İkinci perde başladıktan bir zaman sonra sıra, operetin belki de en güzel şarkısının seslendirilmesine gelir ve Suzan Hanım’ın billur gibi sesiyle söylediği Muhlis Sabahattin’in eseri salonun dört bir yanında yankılanır: “Ben bir kokotum!”
Aryanın sonunda salon adeta alkıştan yıkılır. Suzan Hanım dudaklarında hafif bir tebessümle izleyenleri selâmlarken birden bire olduğu yerde mıhlanıp kalır. Gözü, hızla kapanmakta olan sahne perdesine takılmıştır.

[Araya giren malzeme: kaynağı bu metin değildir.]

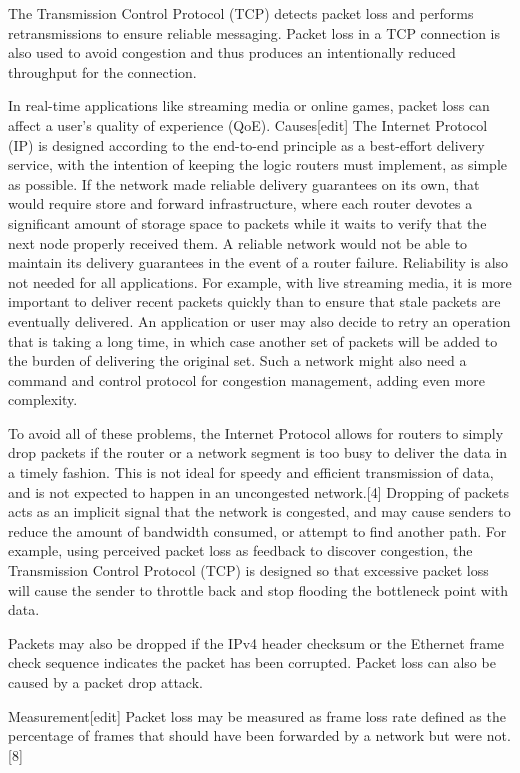 The Transmission Control Protocol (TCP) detects packet loss and performs retransmissions to ensure reliable messaging. Packet loss in a TCP connection is also used to avoid congestion and thus produces an intentionally reduced throughput for the connection.

In real-time applications like streaming media or online games, packet loss can affect a user's quality of experience (QoE).
Causes[edit]
The Internet Protocol (IP) is designed according to the end-to-end principle as a best-effort delivery service, with the intention of keeping the logic routers must implement, as simple as possible. If the network made reliable delivery guarantees on its own, that would require store and forward infrastructure, where each router devotes a significant amount of storage space to packets while it waits to verify that the next node properly received them. A reliable network would not be able to maintain its delivery guarantees in the event of a router failure. Reliability is also not needed for all applications. For example, with live streaming media, it is more important to deliver recent packets quickly than to ensure that stale packets are eventually delivered. An application or user may also decide to retry an operation that is taking a long time, in which case another set of packets will be added to the burden of delivering the original set. Such a network might also need a command and control protocol for congestion management, adding even more complexity.

To avoid all of these problems, the Internet Protocol allows for routers to simply drop packets if the router or a network segment is too busy to deliver the data in a timely fashion. This is not ideal for speedy and efficient transmission of data, and is not expected to happen in an uncongested network.[4] Dropping of packets acts as an implicit signal that the network is congested, and may cause senders to reduce the amount of bandwidth consumed, or attempt to find another path. For example, using perceived packet loss as feedback to discover congestion, the Transmission Control Protocol (TCP) is designed so that excessive packet loss will cause the sender to throttle back and stop flooding the bottleneck point with data.

Packets may also be dropped if the IPv4 header checksum or the Ethernet frame check sequence indicates the packet has been corrupted. Packet loss can also be caused by a packet drop attack.

Measurement[edit]
Packet loss may be measured as frame loss rate defined as the percentage of frames that should have been forwarded by a network but were not.[8]

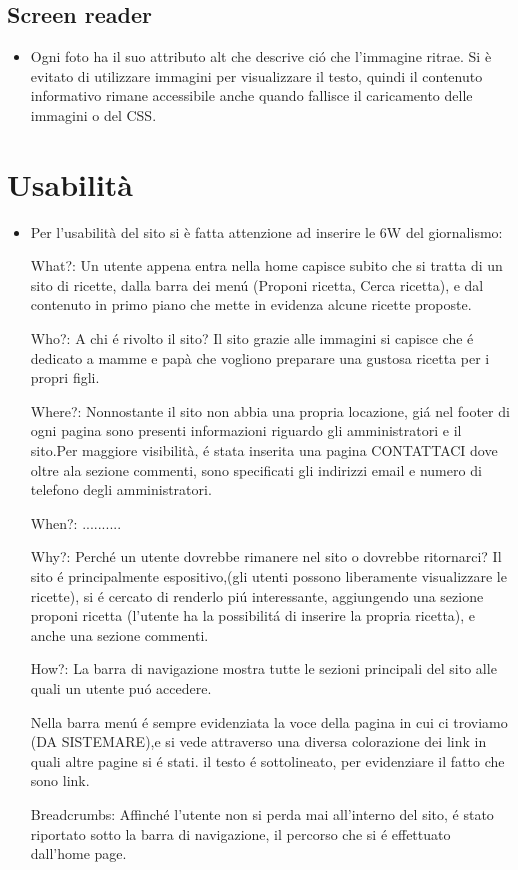 \documentclass[12pt]{article}
\begin{document}
			\subsection{Screen reader}
			\begin{itemize}
				\item Ogni foto ha il suo attributo alt che descrive ci\'o che l'immagine ritrae.
				Si è evitato di utilizzare immagini per visualizzare il testo, quindi il contenuto informativo rimane accessibile anche quando fallisce il caricamento delle immagini o del CSS.
			\end{itemize}
			\section{Usabilit\`a}
			\begin{itemize}
				\item Per l'usabilit\`a del sito si è fatta attenzione ad inserire le 6W del giornalismo:
				
				What?: Un utente appena entra nella home capisce subito che si tratta di un sito di ricette, dalla barra dei men\'u (Proponi ricetta, Cerca ricetta), e dal contenuto in primo piano che mette in evidenza alcune ricette proposte.
				
				Who?: A chi \'e rivolto il sito? Il sito grazie alle immagini si capisce che \'e dedicato a mamme e pap\`a
				che vogliono preparare una gustosa ricetta per i propri figli.
				
				Where?: Nonnostante il sito non abbia una propria locazione, gi\'a  nel footer di ogni pagina sono presenti informazioni riguardo gli amministratori e il sito.Per maggiore visibilit\`a, \'e stata inserita una pagina CONTATTACI dove oltre ala sezione commenti, sono specificati gli indirizzi email e numero di telefono degli amministratori. 
				
				When?: ..........
				
				Why?: Perch\'e un utente dovrebbe rimanere nel sito o dovrebbe ritornarci? Il sito \'e principalmente espositivo,(gli utenti possono liberamente visualizzare le ricette), si \'e cercato di renderlo pi\'u interessante, aggiungendo una sezione proponi ricetta (l'utente ha la possibilit\'a di inserire la propria ricetta), e anche una sezione commenti.
				
				How?: La barra di navigazione mostra tutte le sezioni principali del sito alle quali un utente pu\'o accedere.
				
				Nella barra men\'u \'e sempre evidenziata la voce della pagina in cui ci troviamo (DA SISTEMARE),e si vede attraverso una diversa colorazione dei link in quali altre pagine si \'e stati. il testo \'e sottolineato, per evidenziare il fatto che sono link.
				
				Breadcrumbs: Affinch\'e l'utente non si perda mai all'interno del sito, \'e stato riportato sotto la barra di navigazione, il percorso che si \'e effettuato dall'home page.
				
			\end{itemize}
\end{document}

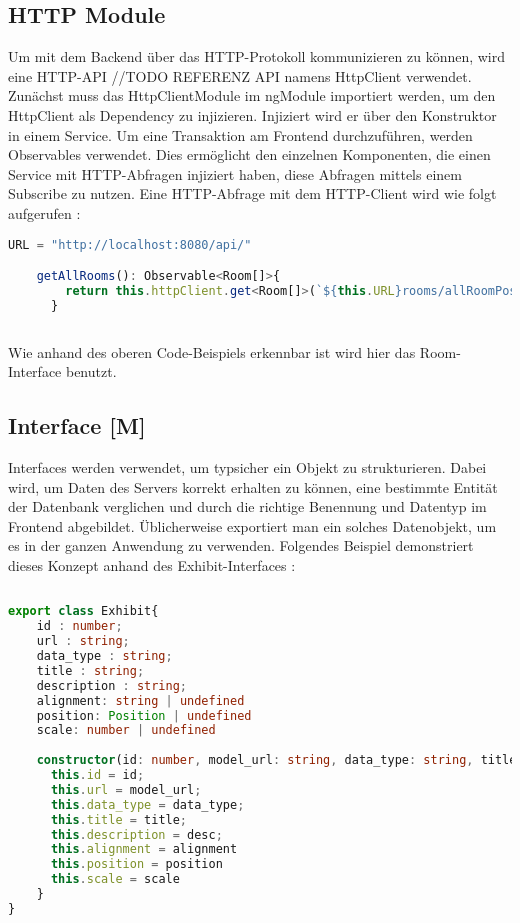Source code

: \subsection{HTTP Module}
Um mit dem Backend über das HTTP-Protokoll kommunizieren zu können, wird eine HTTP-API //TODO REFERENZ API namens HttpClient verwendet. Zunächst muss das HttpClientModule im ngModule importiert werden, um den HttpClient als Dependency zu injizieren. Injiziert wird er über den Konstruktor in einem Service. Um eine Transaktion am Frontend durchzuführen, werden Observables verwendet. Dies ermöglicht den einzelnen Komponenten, die einen Service mit HTTP-Abfragen injiziert haben, diese Abfragen mittels einem Subscribe zu nutzen. Eine HTTP-Abfrage mit dem HTTP-Client wird wie folgt aufgerufen \cite{AngularBuch} \cite{AngularHTTPClient}:

\begin{lstlisting}[caption={HttpClient Abfragen},  language=TypeScript,label=lst:impl:httpclientrequests]   
    URL = "http://localhost:8080/api/"

    getAllRooms(): Observable<Room[]>{
        return this.httpClient.get<Room[]>(`${this.URL}rooms/allRoomPositions`);
      }
    
\end{lstlisting}

Wie anhand des oberen Code-Beispiels erkennbar ist wird hier das Room-Interface benutzt.

\subsection{Interface [M]}

Interfaces werden verwendet, um typsicher ein Objekt zu strukturieren. Dabei wird, um Daten des Servers korrekt erhalten zu können, eine bestimmte Entität der Datenbank verglichen und durch die richtige Benennung und Datentyp im Frontend abgebildet. Üblicherweise exportiert man ein solches Datenobjekt, um es in der ganzen Anwendung zu verwenden. Folgendes Beispiel demonstriert dieses Konzept anhand des Exhibit-Interfaces \cite{AngularBuch}: 

\begin{lstlisting}[caption={Das Datenmodell eines Ausstelungsstückes},  language=TypeScript,label=lst:impl:httpclientrequests]   
  
export class Exhibit{
    id : number;
    url : string;
    data_type : string;
    title : string;
    description : string;
    alignment: string | undefined
    position: Position | undefined
    scale: number | undefined
  
    constructor(id: number, model_url: string, data_type: string, title: string, desc: string, alignment: string | undefined, position: Position | undefined, scale: number | undefined) {
      this.id = id;
      this.url = model_url;
      this.data_type = data_type;
      this.title = title;
      this.description = desc;
      this.alignment = alignment
      this.position = position
      this.scale = scale
    }
}
\end{lstlisting}

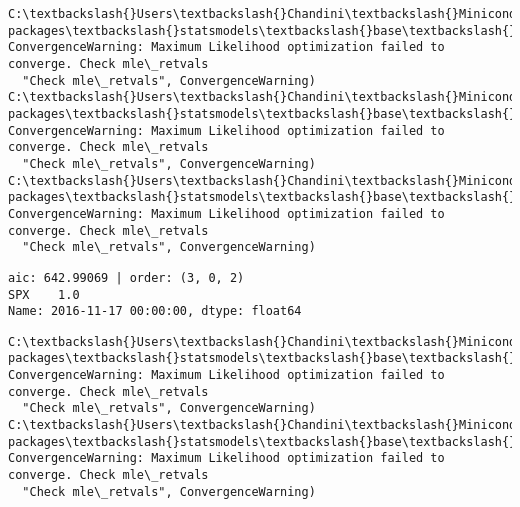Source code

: \documentclass[11pt]{article}
\begin{document}
    \begin{Verbatim}[commandchars=\\\{\}]
C:\textbackslash{}Users\textbackslash{}Chandini\textbackslash{}Miniconda3\textbackslash{}envs\textbackslash{}auquan\textbackslash{}lib\textbackslash{}site-packages\textbackslash{}statsmodels\textbackslash{}base\textbackslash{}model.py:496: ConvergenceWarning: Maximum Likelihood optimization failed to converge. Check mle\_retvals
  "Check mle\_retvals", ConvergenceWarning)
C:\textbackslash{}Users\textbackslash{}Chandini\textbackslash{}Miniconda3\textbackslash{}envs\textbackslash{}auquan\textbackslash{}lib\textbackslash{}site-packages\textbackslash{}statsmodels\textbackslash{}base\textbackslash{}model.py:496: ConvergenceWarning: Maximum Likelihood optimization failed to converge. Check mle\_retvals
  "Check mle\_retvals", ConvergenceWarning)
C:\textbackslash{}Users\textbackslash{}Chandini\textbackslash{}Miniconda3\textbackslash{}envs\textbackslash{}auquan\textbackslash{}lib\textbackslash{}site-packages\textbackslash{}statsmodels\textbackslash{}base\textbackslash{}model.py:496: ConvergenceWarning: Maximum Likelihood optimization failed to converge. Check mle\_retvals
  "Check mle\_retvals", ConvergenceWarning)

    \end{Verbatim}

    \begin{Verbatim}[commandchars=\\\{\}]
aic: 642.99069 | order: (3, 0, 2)
SPX    1.0
Name: 2016-11-17 00:00:00, dtype: float64

    \end{Verbatim}

    \begin{Verbatim}[commandchars=\\\{\}]
C:\textbackslash{}Users\textbackslash{}Chandini\textbackslash{}Miniconda3\textbackslash{}envs\textbackslash{}auquan\textbackslash{}lib\textbackslash{}site-packages\textbackslash{}statsmodels\textbackslash{}base\textbackslash{}model.py:496: ConvergenceWarning: Maximum Likelihood optimization failed to converge. Check mle\_retvals
  "Check mle\_retvals", ConvergenceWarning)
C:\textbackslash{}Users\textbackslash{}Chandini\textbackslash{}Miniconda3\textbackslash{}envs\textbackslash{}auquan\textbackslash{}lib\textbackslash{}site-packages\textbackslash{}statsmodels\textbackslash{}base\textbackslash{}model.py:496: ConvergenceWarning: Maximum Likelihood optimization failed to converge. Check mle\_retvals
  "Check mle\_retvals", ConvergenceWarning)

    \end{Verbatim}
\end{document}
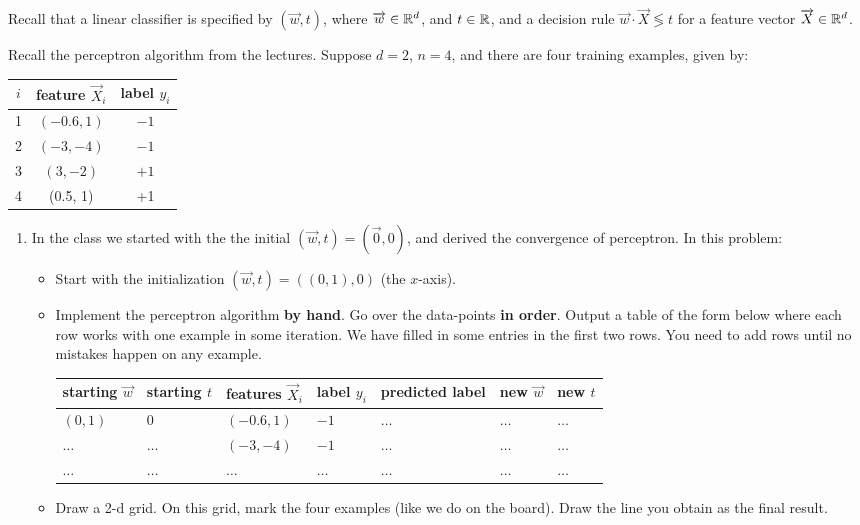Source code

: \documentclass[11pt]{article}
\newenvironment{problem}[2][Problem]{\begin{trivlist}
\item[\hskip \labelsep {\bfseries #1}\hskip \labelsep {\bfseries #2.}]}{\end{trivlist}}
\begin{document}
\begin{problem}{1 (10 points)}
Recall that a linear classifier is specified by $(\overrightarrow{w},t)$, where $\overrightarrow{w}\in\mathbb{R}^d$, and $t\in\mathbb{R}$,  and a decision rule $\overrightarrow{w}\cdot \overrightarrow{X} \lessgtr t$ for a feature vector $\overrightarrow X\in\mathbb{R}^d$.  

Recall the perceptron algorithm from the lectures. Suppose $d=2$,  $n=4$, and there are four training examples, given by:
\begin{center}
  \begin{tabular}{| c | c | c |}
 \hline
$i$ &  feature $\overrightarrow X_i$ & label $y_i$\\
 \hline
1 & $(-0.6, 1)$& $-1$\\
2 & $(-3, -4)$& $-1$\\
3& $(3, -2)$& $+1$\\
4&  (0.5, 1)& +1\\\hline
  \end{tabular}
\end{center}

\begin{enumerate}
	\item 
In the class we started with the the initial $(\overrightarrow w, t)=(\overrightarrow 0,0)$, and derived the convergence of perceptron. In this problem:
\begin{itemize}
\item
Start with the initialization $(\overrightarrow w, t)= ( (0,1), 0)$ (the $x$-axis).
\item
Implement the perceptron algorithm \textbf{by hand}. Go over the data-points \textbf{in order}. Output a table of the form below where each row works with one example in some iteration. We have filled in some entries in the first two rows. You need to add rows until no mistakes happen on any example.
\begin{center}
  \begin{tabular}{ |l |l | l | l | l | l | l| }
    \hline
     starting $\overrightarrow w$  & starting $t$  & features $\overrightarrow X_i$& label $y_i$ & predicted label & new $\overrightarrow w$ & new $t$ \\ \hline
     $(0,1)$ & 0&  $(-0.6, 1)$ & $-1$ & $\ldots$ & $\ldots$ &$\ldots$ \\ \hline            $\ldots$ & $\ldots$ &$(-3, -4)$ & $-1$ & $\ldots$ & $\ldots$& $\ldots$\\ \hline 
          $\ldots$ &$\ldots$ & $\ldots$ & $\ldots$ & $\ldots$ & $\ldots$ & $\ldots$\\ \hline 
  \end{tabular}
\end{center}
\item
Draw a 2-d grid. On this grid, mark the four examples (like we do on the board). Draw the line you obtain as the final result. 
\end{itemize}
\end{enumerate}
\end{problem}
\end{document}
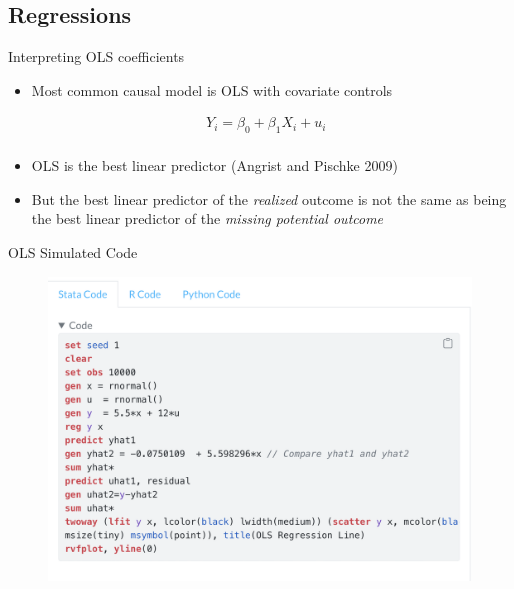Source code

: \documentclass{beamer}
\begin{document}
\subsection{Regressions}



\begin{frame}{Interpreting OLS coefficients}

\begin{itemize}
\item Most common causal model is OLS with covariate controls 


		\begin{align*}
		Y_i = \beta_0 + \beta_1 X_i + u_i&\\
		\end{align*}

\item OLS is the best linear predictor (Angrist and Pischke 2009)
\item But the best linear predictor of the \emph{realized} outcome is not the same as being the best linear predictor of the \emph{missing potential outcome}

\end{itemize}

\end{frame}



\begin{frame}{OLS Simulated Code}

\begin{figure}[!t]\centering
\includegraphics[scale=0.40]{./lecture_includes/ols_code}
\end{figure}

\end{frame}
\end{document}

Operetin ikinci perdesi henüz bitmemiştir ve eserin bu bölümünde mizansen olarak da böyle bir şey yoktur. Suzan Hanım garip bir şeyler olduğunu sezinler ve kendisini aceleyle perdenin arkasına atar. İzleyiciler de ne olduğunu anlayamamışlardır. Üstelik perdenin arkasından oldukça yüksek tonda bir tartışmanın sesleri gelmektedir. Sonunda bir el perdeyi aralar ve aralanan perdeden operetin besteci ve yönetmeni Muhlis Sabahattin görünür.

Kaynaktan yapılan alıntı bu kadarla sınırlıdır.